Information supplied Block Start

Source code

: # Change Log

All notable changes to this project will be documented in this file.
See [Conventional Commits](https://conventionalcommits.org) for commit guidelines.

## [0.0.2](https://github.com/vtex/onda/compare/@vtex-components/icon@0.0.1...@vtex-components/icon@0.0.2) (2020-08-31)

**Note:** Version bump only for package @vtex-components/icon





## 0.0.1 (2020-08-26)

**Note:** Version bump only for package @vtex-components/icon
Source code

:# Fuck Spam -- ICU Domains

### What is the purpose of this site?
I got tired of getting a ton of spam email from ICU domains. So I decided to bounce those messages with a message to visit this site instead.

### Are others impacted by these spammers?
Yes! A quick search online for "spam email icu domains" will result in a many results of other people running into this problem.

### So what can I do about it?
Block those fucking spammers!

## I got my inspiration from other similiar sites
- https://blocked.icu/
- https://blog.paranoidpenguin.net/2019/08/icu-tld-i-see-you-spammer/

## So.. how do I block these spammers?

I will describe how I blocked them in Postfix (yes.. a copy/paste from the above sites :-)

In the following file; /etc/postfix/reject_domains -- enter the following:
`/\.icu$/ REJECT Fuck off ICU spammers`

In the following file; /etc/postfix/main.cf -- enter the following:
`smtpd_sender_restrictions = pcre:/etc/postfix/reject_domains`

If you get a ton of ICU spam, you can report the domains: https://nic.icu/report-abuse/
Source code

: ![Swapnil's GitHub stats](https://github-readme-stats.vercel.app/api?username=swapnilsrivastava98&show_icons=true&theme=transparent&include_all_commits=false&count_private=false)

Information supplied Block End

- _What is required_: Return the data above in full. Keep every line exactly as it is.

- _Response to this task_:
Source code

: # Change Log

All notable changes to this project will be documented in this file.
See [Conventional Commits](https://conventionalcommits.org) for commit guidelines.

## [0.0.2](https://github.com/vtex/onda/compare/@vtex-components/icon@0.0.1...@vtex-components/icon@0.0.2) (2020-08-31)

**Note:** Version bump only for package @vtex-components/icon





## 0.0.1 (2020-08-26)

**Note:** Version bump only for package @vtex-components/icon
Source code

:# Fuck Spam -- ICU Domains

### What is the purpose of this site?
I got tired of getting a ton of spam email from ICU domains. So I decided to bounce those messages with a message to visit this site instead.

### Are others impacted by these spammers?
Yes! A quick search online for "spam email icu domains" will result in a many results of other people running into this problem.

### So what can I do about it?
Block those fucking spammers!

## I got my inspiration from other similiar sites
- https://blocked.icu/
- https://blog.paranoidpenguin.net/2019/08/icu-tld-i-see-you-spammer/

## So.. how do I block these spammers?

I will describe how I blocked them in Postfix (yes.. a copy/paste from the above sites :-)

In the following file; /etc/postfix/reject_domains -- enter the following:
`/\.icu$/ REJECT Fuck off ICU spammers`

In the following file; /etc/postfix/main.cf -- enter the following:
`smtpd_sender_restrictions = pcre:/etc/postfix/reject_domains`

If you get a ton of ICU spam, you can report the domains: https://nic.icu/report-abuse/
Source code

: ![Swapnil's GitHub stats](https://github-readme-stats.vercel.app/api?username=swapnilsrivastava98&show_icons=true&theme=transparent&include_all_commits=false&count_private=false)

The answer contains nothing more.